GitHub User Growth
We have counts of GitHub users over time. Let's predict how this number changes.
Call new_users/(total_users - new_users) the interest_rate, and skip the first 18 months as this growth rate doesn't fit them. Here's interest rate over time:
lm(formula = interest_rate ~ when_int, data = g[-1:-18, ])
# when_int is the number of months after December 2007.
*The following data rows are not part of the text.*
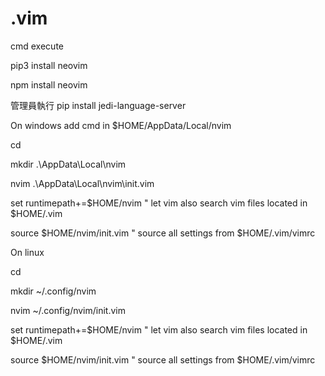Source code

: # .vim

cmd execute

pip3 install neovim

npm install neovim

管理員執行
pip install jedi-language-server

On windows add cmd in $HOME/AppData/Local/nvim

cd

mkdir .\AppData\Local\nvim

nvim .\AppData\Local\nvim\init.vim

set runtimepath+=$HOME/nvim         " let vim also search vim files located in $HOME/.vim

source $HOME/nvim/init.vim          " source all settings from $HOME/.vim/vimrc

On linux
  
cd

mkdir ~/.config/nvim

nvim ~/.config/nvim/init.vim

set runtimepath+=$HOME/nvim         " let vim also search vim files located in $HOME/.vim

source $HOME/nvim/init.vim          " source all settings from $HOME/.vim/vimrc
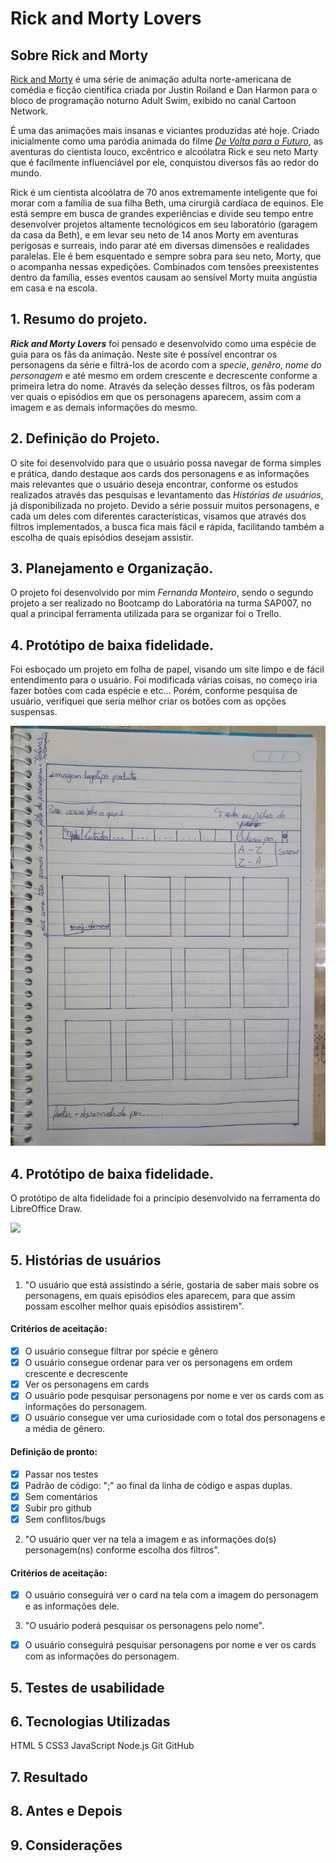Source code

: # Rick and Morty Lovers

## Sobre Rick and Morty

[Rick and Morty](https://pt.wikipedia.org/wiki/Rick_and_Morty) é uma série de animação adulta norte-americana de comédia e ficção científica criada por Justin Roiland e Dan Harmon para o bloco de programação noturno Adult Swim, exibido no canal Cartoon Network.

É uma das animações mais insanas e viciantes produzidas até hoje. Criado inicialmente como uma paródia animada do filme [_De Volta para o Futuro_](https://pt.wikipedia.org/wiki/Back_to_the_Future), as aventuras do cientista louco, excêntrico e alcoólatra Rick e seu neto Marty que é facílmente influenciável por ele, conquistou diversos fãs ao redor do mundo.

Rick é um cientista alcoólatra de 70 anos extremamente inteligente que foi morar com a família de sua filha Beth, uma cirurgiã cardíaca de equinos. Ele está sempre em busca de grandes experiências e divide seu tempo entre desenvolver projetos altamente tecnológicos em seu laboratório (garagem da casa da Beth), e em levar seu neto de 14 anos Morty em aventuras perigosas e surreais, indo parar até em diversas dimensões e realidades paralelas. Ele é bem esquentado e sempre sobra para seu neto, Morty, que o acompanha nessas expedições. Combinados com tensões preexistentes dentro da família, esses eventos causam ao sensível Morty muita angústia em casa e na escola.

## 1. Resumo do projeto.

**_Rick and Morty Lovers_** foi pensado e desenvolvido como uma espécie de guia para os fãs da animação. Neste site é possível encontrar os personagens da série e filtrá-los de acordo com a _specie_, _genêro_, _nome do personagem_ e até mesmo em ordem crescente e decrescente conforme a primeira letra do nome. Através da seleção desses filtros, os fãs poderam ver quais o episódios em que os personagens aparecem, assim com a imagem e as demais informações do mesmo.

## 2. Definição do Projeto.

O site foi desenvolvido para que o usuário possa navegar de forma simples e prática, dando destaque aos cards dos personagens e as informações mais relevantes que o usuário deseja encontrar, conforme os estudos realizados através das pesquisas e levantamento das _Histórias de usuários_, já disponibilizada no projeto. Devido a série possuir muitos personagens, e cada um deles com diferentes características, visamos que através dos filtros implementados, a busca fica mais fácil e rápida, facilitando também a escolha de quais episódios desejam assistir.

## 3. Planejamento e Organização.

O projeto foi desenvolvido por mim _Fernanda Monteiro_, sendo o segundo projeto a ser realizado no Bootcamp do Laboratória na turma SAP007, no qual a principal ferramenta utilizada para se organizar foi o Trello.

## 4. Protótipo de baixa fidelidade.

Foi esboçado um projeto em folha de papel, visando um site limpo e de fácil entendimento para o usuário. Foi modificada várias coisas, no começo iria fazer botões com cada espécie e etc... Porém, conforme pesquisa de usuário, verifiquei que seria melhor criar os botões com as opções suspensas.

<img src="protótipoBaixa.jpg">

## 4. Protótipo de baixa fidelidade.

O protótipo de alta fidelidade foi a princípio desenvolvido na ferramenta do LibreOffice Draw.

<img src="protótipoFidelizado.png">

## 5. Histórias de usuários

1. "O usuário que está assistindo a série, gostaria de saber mais sobre os personagens, em quais episódios eles aparecem, para que assim possam escolher melhor quais episódios assistirem".

#### Critérios de aceitação:
- [x] O usuário consegue filtrar por spécie e gênero
- [x] O usuário consegue ordenar para ver os personagens em ordem crescente e decrescente
- [x] Ver os personagens em cards
- [x] O usuário pode pesquisar personagens por nome e ver os cards com as informações do personagem.
- [x] O usuário consegue ver uma curiosidade com o total dos personagens e a média de gênero.

#### Definição de pronto:

- [x] Passar nos testes
- [x] Padrão de código: ";" ao final da linha de código e aspas duplas.
- [x] Sem comentários
- [x] Subir pro github
- [x] Sem conflitos/bugs

2. "O usuário quer ver na tela a imagem e as informações do(s) personagem(ns) conforme escolha dos filtros".

#### Critérios de aceitação:
- [x] O usuário conseguirá ver o card na tela com a imagem do personagem e as informações dele.

3. "O usuário poderá pesquisar os personagens pelo nome".
- [x] O usuário conseguirá pesquisar personagens por nome e ver os cards com as informações do personagem.

## 5. Testes de usabilidade


## 6. Tecnologias Utilizadas
HTML 5
CSS3
JavaScript
Node.js
Git
GitHub

## 7. Resultado

## 8. Antes e Depois

## 9. Considerações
# interest_rate is really last month's interest rate;
# it's new_users/(total_users - new_users).
Coefficients:
Estimate Std. Error t value Pr(>|t|)
(Intercept) 0.1467628 0.0080344 18.267 < 2e-16 ***
when_int -0.0015762 0.0002181 -7.226 3.3e-08 ***
---
Signif. codes: 0 ‘***’ 0.001 ‘**’ 0.01 ‘*’ 0.05 ‘.’ 0.1 ‘ ’ 1
Residual standard error: 0.01248 on 32 degrees of freedom
Multiple R-squared: 0.62,Adjusted R-squared: 0.6081
F-statistic: 52.21 on 1 and 32 DF, p-value: 3.303e-08
Note the that the interest rate decreases by about 0.15% every month. The plots (github-growth[1-4].pdf) make that relationship look very strong and makes the assumptions approximate linearity, homoskedasticity (unvarying variance), &c. seem valid.
I tried converting to a continuous interest formula, (That's what's in my notebook.) but I didn't get very far. So I did monthly compounding; Here's an estimate of the number of GitHub-users over time
A[t+1] = A[t] * ( 1 + r[t] )
where
A[t] = Number of users in the current month (This must come from a month after June 2009.)
A[t+1] = Number of users in the next month
r[t] = 14.67% - 0.15% * (Current number of months since December 2007)
And you can fix that so it chains months together and averages them and whatnot.
So the growth looks exponential with a decreasing exponent; think of it as compounded interest on number of users with a linearly decreasing interest rate.